START MATERIAL PROVIDED

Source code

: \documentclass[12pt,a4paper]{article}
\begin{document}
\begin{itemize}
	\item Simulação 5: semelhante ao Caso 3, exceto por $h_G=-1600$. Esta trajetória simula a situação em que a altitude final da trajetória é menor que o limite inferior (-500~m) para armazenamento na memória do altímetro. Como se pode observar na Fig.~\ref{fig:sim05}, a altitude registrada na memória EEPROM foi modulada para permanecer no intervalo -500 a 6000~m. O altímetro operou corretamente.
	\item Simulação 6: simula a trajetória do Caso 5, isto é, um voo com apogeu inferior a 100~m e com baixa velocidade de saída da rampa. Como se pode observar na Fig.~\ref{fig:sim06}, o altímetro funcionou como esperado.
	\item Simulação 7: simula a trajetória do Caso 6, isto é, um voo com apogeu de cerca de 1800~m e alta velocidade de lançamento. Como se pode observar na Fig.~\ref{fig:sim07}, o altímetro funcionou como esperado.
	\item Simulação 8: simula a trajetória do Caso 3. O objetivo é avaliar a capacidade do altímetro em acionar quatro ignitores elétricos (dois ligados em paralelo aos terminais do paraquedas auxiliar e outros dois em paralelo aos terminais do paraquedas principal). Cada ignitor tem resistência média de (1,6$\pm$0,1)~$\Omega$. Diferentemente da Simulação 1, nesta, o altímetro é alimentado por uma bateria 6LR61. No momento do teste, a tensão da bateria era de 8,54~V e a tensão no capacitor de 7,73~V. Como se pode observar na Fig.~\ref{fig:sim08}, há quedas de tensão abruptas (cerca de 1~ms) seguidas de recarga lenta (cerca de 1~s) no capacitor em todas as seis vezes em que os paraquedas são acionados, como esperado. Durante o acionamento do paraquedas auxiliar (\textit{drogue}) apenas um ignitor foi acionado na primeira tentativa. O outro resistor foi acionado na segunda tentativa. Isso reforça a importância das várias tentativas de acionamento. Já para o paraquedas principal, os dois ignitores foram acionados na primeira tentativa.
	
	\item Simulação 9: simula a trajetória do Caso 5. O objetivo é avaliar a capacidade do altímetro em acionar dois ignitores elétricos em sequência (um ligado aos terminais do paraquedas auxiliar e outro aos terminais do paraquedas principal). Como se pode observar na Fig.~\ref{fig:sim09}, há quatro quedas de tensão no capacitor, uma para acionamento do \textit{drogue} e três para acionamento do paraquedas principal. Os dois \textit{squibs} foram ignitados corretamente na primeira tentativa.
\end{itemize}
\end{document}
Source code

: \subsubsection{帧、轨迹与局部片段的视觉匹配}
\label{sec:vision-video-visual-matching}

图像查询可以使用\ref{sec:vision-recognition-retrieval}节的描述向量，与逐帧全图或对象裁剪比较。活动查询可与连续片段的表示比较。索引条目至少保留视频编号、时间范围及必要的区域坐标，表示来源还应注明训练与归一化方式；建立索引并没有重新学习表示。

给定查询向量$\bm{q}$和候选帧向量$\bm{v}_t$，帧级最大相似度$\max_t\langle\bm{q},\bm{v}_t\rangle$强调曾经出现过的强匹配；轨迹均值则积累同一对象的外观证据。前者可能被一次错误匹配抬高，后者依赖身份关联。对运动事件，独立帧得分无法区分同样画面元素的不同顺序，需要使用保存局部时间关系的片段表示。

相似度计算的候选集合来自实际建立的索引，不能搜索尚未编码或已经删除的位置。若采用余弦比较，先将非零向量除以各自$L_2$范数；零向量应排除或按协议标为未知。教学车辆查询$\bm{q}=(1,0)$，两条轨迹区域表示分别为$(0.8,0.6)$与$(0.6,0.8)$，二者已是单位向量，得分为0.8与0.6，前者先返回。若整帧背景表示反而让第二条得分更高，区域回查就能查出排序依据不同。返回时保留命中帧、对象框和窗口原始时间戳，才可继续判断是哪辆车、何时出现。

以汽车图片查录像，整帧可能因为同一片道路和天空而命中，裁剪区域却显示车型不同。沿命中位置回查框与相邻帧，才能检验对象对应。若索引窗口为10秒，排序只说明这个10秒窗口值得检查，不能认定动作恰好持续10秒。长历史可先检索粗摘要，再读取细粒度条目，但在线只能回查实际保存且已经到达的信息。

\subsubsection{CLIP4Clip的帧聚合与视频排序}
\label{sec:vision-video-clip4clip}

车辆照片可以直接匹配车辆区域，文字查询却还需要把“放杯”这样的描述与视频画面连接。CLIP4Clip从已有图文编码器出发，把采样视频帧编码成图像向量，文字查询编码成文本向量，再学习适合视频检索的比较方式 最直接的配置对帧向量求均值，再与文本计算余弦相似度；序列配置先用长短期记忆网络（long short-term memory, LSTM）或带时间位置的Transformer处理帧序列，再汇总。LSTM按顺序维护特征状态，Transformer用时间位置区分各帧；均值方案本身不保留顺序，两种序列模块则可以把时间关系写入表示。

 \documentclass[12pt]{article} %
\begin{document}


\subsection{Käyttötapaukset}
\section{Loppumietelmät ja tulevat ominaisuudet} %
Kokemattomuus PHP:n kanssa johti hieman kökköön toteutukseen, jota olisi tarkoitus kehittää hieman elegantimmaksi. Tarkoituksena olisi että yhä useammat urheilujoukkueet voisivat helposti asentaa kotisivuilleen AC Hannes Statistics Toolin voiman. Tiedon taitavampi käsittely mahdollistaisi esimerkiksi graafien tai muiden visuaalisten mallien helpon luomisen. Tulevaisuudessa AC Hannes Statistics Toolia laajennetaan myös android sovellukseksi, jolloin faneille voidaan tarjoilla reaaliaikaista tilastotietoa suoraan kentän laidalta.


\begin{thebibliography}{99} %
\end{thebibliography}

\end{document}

END MATERIAL PROVIDED

### WHAT IS REQUIRED
Extract every line above containing the word "vision".

### REPLY TO THE TASK
\label{sec:vision-video-visual-matching}
图像查询可以使用\ref{sec:vision-recognition-retrieval}节的描述向量，与逐帧全图或对象裁剪比较。活动查询可与连续片段的表示比较。索引条目至少保留视频编号、时间范围及必要的区域坐标，表示来源还应注明训练与归一化方式；建立索引并没有重新学习表示。
\label{sec:vision-video-clip4clip}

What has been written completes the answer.